-- WORK ITEM --
Repeat the entire listing exactly.

-- RECORDS PROVIDED --
════════
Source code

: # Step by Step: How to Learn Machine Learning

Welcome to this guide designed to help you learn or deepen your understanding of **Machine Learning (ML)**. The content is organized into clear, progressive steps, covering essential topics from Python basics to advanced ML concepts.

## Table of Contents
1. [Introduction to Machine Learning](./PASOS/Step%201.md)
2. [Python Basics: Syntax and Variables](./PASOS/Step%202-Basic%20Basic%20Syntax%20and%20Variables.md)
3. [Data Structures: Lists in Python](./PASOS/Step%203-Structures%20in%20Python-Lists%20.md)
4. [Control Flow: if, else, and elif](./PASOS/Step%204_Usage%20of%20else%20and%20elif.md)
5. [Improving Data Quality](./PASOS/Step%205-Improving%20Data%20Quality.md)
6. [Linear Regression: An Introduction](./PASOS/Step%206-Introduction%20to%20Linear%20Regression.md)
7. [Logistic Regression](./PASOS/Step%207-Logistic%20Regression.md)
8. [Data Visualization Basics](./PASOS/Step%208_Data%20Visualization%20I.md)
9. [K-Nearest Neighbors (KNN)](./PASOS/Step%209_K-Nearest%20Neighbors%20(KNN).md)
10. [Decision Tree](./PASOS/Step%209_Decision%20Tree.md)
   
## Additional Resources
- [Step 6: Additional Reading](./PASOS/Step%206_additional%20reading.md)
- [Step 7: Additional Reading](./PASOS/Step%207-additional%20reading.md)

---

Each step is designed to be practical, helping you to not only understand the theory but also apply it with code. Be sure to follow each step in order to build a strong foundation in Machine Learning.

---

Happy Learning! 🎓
════════
-- TASK RESPONSE --
Source code

: # Step by Step: How to Learn Machine Learning

Welcome to this guide designed to help you learn or deepen your understanding of **Machine Learning (ML)**. The content is organized into clear, progressive steps, covering essential topics from Python basics to advanced ML concepts.

## Table of Contents
1. [Introduction to Machine Learning](./PASOS/Step%201.md)
2. [Python Basics: Syntax and Variables](./PASOS/Step%202-Basic%20Basic%20Syntax%20and%20Variables.md)
3. [Data Structures: Lists in Python](./PASOS/Step%203-Structures%20in%20Python-Lists%20.md)
4. [Control Flow: if, else, and elif](./PASOS/Step%204_Usage%20of%20else%20and%20elif.md)
5. [Improving Data Quality](./PASOS/Step%205-Improving%20Data%20Quality.md)
6. [Linear Regression: An Introduction](./PASOS/Step%206-Introduction%20to%20Linear%20Regression.md)
7. [Logistic Regression](./PASOS/Step%207-Logistic%20Regression.md)
8. [Data Visualization Basics](./PASOS/Step%208_Data%20Visualization%20I.md)
9. [K-Nearest Neighbors (KNN)](./PASOS/Step%209_K-Nearest%20Neighbors%20(KNN).md)
10. [Decision Tree](./PASOS/Step%209_Decision%20Tree.md)
   
## Additional Resources
- [Step 6: Additional Reading](./PASOS/Step%206_additional%20reading.md)
- [Step 7: Additional Reading](./PASOS/Step%207-additional%20reading.md)

---

Each step is designed to be practical, helping you to not only understand the theory but also apply it with code. Be sure to follow each step in order to build a strong foundation in Machine Learning.

---

Happy Learning! 🎓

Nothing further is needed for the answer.